20 February 2020
American George Ball thinks he has one of the best-paying jobs available in the Chesapeake Bay area.
The Chesapeake Bay stretches over 300 kilometers from Maryland to southeastern Virginia before its waters finally reach the Atlantic Ocean.
George Ball catches a fish called the Atlantic menhaden. Ball says that, in the area where he lives, there are not too many good jobs like his. His ancestors also were fisherman, so he does not want to change jobs. "Starting over would be treacherous," he told The Associated Press.
Ball works for a business called Omega Protein. It processes his menhaden catch to make fish oil pills and feed for farm-raised salmon. But the company is facing increasing restrictions on fishing. Critics say it could be harming the Chesapeake Bay by overfishing.
Last year, Omega Protein caught 30 percent more fish than legal catch limits in the Chesapeake. As a result, the federal government is threatening to place a temporary ban on menhaden fishing in Virginia's waters.
The Marine Stewardship Council, a not-for-profit environmental group, is reconsidering the company's certification for sustainability. Environmental groups, sport fisherman and some state lawmakers are calling for restrictions on the company's fishing operations.
The harvest limit that Omega Protein did not obey was put in place to protect the Chesapeake Bay area. The bay is America's largest estuary, a place where fresh water and sea water mix. Many animals, including striped bass and humpback whales, depend on the Atlantic menhaden for food.
The Atlantic States Marine Fisheries Commission sets rules for fishing. The group set the fishing limits as a precautionary measure while it learns more about the menhaden population.
Omega Protein has promised to obey the catch limits in the future. But it also says there is no scientific evidence that the fish are being overharvested or that the area is being harmed.

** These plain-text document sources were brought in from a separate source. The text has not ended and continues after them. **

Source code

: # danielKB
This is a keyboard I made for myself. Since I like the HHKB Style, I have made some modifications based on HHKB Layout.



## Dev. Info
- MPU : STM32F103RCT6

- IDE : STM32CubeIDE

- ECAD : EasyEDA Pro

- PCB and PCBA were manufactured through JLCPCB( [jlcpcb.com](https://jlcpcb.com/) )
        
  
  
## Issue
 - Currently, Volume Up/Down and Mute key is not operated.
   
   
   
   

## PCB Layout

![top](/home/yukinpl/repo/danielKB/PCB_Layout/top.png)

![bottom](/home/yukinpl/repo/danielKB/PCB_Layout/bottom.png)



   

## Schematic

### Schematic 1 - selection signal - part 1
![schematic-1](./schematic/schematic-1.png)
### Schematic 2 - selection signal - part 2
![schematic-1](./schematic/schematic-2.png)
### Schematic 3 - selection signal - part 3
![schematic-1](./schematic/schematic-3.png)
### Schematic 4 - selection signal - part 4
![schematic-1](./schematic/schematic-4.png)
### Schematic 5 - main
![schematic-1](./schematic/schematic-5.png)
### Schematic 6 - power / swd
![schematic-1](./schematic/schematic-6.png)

Omega Protein is important to the local economy. A 2017 study found that the business added $88 million to the state's economy. It also said that the company's closure would cut the local county's earnings by 14 percent and employment by eight percent.

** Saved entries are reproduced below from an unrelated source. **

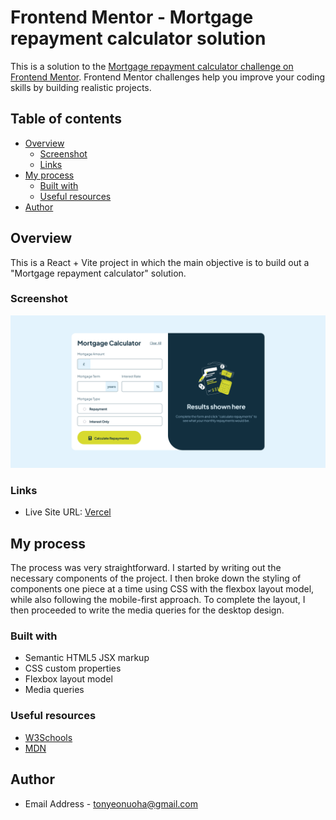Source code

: # Frontend Mentor - Mortgage repayment calculator solution

This is a solution to the
[Mortgage repayment calculator challenge on Frontend Mentor](https://www.frontendmentor.io/challenges/mortgage-repayment-calculator-Galx1LXK73).
Frontend Mentor challenges help you improve your coding skills by building realistic projects.

## Table of contents

-   [Overview](#overview)
    -   [Screenshot](#screenshot)
    -   [Links](#links)
-   [My process](#my-process)
    -   [Built with](#built-with)
    -   [Useful resources](#useful-resources)
-   [Author](#author)

## Overview

This is a React + Vite project in which the main objective is to build out a "Mortgage repayment calculator" solution.

### Screenshot

![Screenshot](./mortgage-repayment-calculator.png)

### Links

-   Live Site URL: [Vercel](mortgage-repayment-calculator-eight-drab.vercel.app)

## My process

The process was very straightforward. I started by writing out the necessary components of the project. I then broke
down the styling of components one piece at a time using CSS with the flexbox layout model, while also following the
mobile-first approach. To complete the layout, I then proceeded to write the media queries for the desktop design.

### Built with

-   Semantic HTML5 JSX markup
-   CSS custom properties
-   Flexbox layout model
-   Media queries

### Useful resources

-   [W3Schools](https://www.w3schools.com/)
-   [MDN](https://developer.mozilla.org/)

## Author

-   Email Address - [tonyeonuoha@gmail.com](tonyeonuoha@gmail.com)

Years ago, a large number of companies processed fish oil and crushed fish meal. Today, Omega Protein is the last of its kind in the area. Its survival today depends on manufacturing fish meal for farmed fish and fish oil, which is rich with omega-3 fatty acids.
Environmentalists argue that omega-3 fatty acids can be found in simple plants such as algae. They also say farmed fish can be fed other foods.
State Senator Bill DeSteph has proposed a bill that would ban menhaden fishing in the Chesapeake. The lawmaker says he wants fishing to be done in ocean waters instead of the bay. DeSteph is a member of President Donald Trump's Republican Party.
But Monty Deihl, an official for Omega Protein, says the open sea is often too dangerous. Deihl noted fishing boats work closely together and that difficult sea conditions make the work dangerous. He added that 45 percent of the company's fishing was done in the bay because of poor weather conditions in the ocean.
George Ball, who is 54 years old, said he does not want to leave the work of his father, grandfather and many of his brothers.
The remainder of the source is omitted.